_AVAILABLE DATA_
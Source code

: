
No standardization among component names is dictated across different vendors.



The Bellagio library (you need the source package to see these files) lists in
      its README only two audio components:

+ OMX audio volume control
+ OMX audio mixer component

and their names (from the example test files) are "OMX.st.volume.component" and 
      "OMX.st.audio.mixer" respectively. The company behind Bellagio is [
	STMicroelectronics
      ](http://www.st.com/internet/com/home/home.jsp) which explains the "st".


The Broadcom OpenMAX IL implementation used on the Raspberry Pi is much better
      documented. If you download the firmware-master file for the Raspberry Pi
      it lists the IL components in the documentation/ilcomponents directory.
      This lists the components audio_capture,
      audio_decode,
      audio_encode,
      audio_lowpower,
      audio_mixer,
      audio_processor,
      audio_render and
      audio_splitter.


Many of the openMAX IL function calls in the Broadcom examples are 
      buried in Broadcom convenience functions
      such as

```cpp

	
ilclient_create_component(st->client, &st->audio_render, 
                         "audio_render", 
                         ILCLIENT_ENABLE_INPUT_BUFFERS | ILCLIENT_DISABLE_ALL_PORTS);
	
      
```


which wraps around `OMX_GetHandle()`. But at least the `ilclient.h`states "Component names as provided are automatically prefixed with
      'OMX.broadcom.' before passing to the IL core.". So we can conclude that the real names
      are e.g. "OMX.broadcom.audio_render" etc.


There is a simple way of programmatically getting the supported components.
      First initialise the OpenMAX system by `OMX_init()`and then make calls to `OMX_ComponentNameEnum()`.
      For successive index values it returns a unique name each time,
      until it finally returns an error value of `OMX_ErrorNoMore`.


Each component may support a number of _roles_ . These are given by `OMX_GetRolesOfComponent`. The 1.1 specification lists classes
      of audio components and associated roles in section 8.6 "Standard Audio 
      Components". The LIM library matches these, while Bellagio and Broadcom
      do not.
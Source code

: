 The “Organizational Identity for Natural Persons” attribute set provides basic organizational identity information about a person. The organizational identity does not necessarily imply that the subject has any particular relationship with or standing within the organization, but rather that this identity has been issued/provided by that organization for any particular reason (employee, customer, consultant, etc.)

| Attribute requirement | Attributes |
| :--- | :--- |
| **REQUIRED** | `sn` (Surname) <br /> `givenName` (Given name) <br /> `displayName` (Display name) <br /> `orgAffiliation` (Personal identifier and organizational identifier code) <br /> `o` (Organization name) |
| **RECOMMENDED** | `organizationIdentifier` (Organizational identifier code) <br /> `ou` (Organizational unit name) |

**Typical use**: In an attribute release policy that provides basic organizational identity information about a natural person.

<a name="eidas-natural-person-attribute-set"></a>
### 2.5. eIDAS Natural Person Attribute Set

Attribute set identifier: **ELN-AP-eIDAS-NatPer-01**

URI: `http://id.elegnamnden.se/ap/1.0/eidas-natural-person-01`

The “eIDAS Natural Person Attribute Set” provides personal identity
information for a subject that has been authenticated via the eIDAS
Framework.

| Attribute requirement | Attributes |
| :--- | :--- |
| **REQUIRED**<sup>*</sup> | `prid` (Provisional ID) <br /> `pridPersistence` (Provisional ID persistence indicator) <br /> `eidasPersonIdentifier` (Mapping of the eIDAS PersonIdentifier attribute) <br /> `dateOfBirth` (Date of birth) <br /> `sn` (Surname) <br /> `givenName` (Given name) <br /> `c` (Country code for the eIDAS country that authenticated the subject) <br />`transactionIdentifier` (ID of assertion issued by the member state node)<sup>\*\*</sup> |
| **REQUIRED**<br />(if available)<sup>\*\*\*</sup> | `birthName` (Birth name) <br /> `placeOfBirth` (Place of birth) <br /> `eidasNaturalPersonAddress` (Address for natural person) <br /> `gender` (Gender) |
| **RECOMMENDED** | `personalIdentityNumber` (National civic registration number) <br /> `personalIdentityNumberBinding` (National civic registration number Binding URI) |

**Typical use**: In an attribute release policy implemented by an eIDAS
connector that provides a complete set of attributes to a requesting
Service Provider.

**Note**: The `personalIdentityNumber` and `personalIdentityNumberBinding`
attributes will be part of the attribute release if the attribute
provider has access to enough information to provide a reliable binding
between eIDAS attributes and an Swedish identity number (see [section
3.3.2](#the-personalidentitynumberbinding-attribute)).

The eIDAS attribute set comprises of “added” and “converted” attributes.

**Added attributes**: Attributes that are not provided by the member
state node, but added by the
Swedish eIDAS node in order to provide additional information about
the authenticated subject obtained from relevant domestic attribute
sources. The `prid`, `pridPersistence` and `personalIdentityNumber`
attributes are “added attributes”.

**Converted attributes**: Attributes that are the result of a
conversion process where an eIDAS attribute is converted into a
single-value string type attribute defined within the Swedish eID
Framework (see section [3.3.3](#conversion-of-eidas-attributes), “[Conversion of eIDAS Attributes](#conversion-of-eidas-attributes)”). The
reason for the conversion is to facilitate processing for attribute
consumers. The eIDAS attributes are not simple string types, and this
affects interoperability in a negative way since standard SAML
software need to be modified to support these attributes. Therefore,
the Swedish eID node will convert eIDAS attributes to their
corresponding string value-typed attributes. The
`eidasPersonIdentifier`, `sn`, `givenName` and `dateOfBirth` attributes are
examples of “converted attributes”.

_WHAT YOU WILL DO_
For this exercise, please retype exactly the lines in the listing from the line with "result of a" through its last line, both ends included.

_EXERCISE RESPONSE_
**Converted attributes**: Attributes that are the result of a
conversion process where an eIDAS attribute is converted into a
single-value string type attribute defined within the Swedish eID
Framework (see section [3.3.3](#conversion-of-eidas-attributes), “[Conversion of eIDAS Attributes](#conversion-of-eidas-attributes)”). The
reason for the conversion is to facilitate processing for attribute
consumers. The eIDAS attributes are not simple string types, and this
affects interoperability in a negative way since standard SAML
software need to be modified to support these attributes. Therefore,
the Swedish eID node will convert eIDAS attributes to their
corresponding string value-typed attributes. The
`eidasPersonIdentifier`, `sn`, `givenName` and `dateOfBirth` attributes are
examples of “converted attributes”.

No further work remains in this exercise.